_GOAL OF THE EXERCISE:_ Return exactly the span of lines that opens with the line containing "Atomic mass of" and closes with the last line of the data, inclusive.

_DATA FOR ANALYSIS:_
Segment Open

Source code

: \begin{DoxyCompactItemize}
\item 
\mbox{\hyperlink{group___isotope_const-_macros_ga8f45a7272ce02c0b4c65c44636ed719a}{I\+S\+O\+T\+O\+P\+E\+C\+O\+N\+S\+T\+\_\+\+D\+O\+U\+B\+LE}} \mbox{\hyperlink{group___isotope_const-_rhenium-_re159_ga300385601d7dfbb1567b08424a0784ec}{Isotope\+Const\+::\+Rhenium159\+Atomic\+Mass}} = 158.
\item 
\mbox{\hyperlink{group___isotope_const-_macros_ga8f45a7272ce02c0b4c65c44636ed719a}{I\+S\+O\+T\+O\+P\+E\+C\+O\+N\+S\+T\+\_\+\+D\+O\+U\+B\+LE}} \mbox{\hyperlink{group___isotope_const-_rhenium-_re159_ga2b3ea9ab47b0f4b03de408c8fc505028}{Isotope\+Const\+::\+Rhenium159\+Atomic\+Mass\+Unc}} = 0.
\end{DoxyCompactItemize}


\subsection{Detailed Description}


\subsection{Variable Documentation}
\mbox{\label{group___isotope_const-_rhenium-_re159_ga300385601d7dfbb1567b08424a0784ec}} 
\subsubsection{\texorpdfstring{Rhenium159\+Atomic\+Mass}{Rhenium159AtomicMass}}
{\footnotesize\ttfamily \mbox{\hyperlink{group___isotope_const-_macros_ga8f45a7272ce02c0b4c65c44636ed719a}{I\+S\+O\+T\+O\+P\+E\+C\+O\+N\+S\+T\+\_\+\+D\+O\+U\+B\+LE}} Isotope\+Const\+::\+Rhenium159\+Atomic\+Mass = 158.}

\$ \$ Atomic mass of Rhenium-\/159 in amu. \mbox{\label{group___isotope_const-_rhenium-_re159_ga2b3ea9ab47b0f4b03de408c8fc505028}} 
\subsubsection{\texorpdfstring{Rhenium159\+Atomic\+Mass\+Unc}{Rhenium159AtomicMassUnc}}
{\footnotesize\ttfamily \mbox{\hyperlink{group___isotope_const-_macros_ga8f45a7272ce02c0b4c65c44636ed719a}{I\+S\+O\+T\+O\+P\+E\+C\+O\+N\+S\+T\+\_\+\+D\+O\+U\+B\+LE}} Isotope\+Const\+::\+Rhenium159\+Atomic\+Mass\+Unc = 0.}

Segment Closed

_SOLVED EXERCISE:_
\$ \$ Atomic mass of Rhenium-\/159 in amu. \mbox{\label{group___isotope_const-_rhenium-_re159_ga2b3ea9ab47b0f4b03de408c8fc505028}} 
\subsubsection{\texorpdfstring{Rhenium159\+Atomic\+Mass\+Unc}{Rhenium159AtomicMassUnc}}
{\footnotesize\ttfamily \mbox{\hyperlink{group___isotope_const-_macros_ga8f45a7272ce02c0b4c65c44636ed719a}{I\+S\+O\+T\+O\+P\+E\+C\+O\+N\+S\+T\+\_\+\+D\+O\+U\+B\+LE}} Isotope\+Const\+::\+Rhenium159\+Atomic\+Mass\+Unc = 0.}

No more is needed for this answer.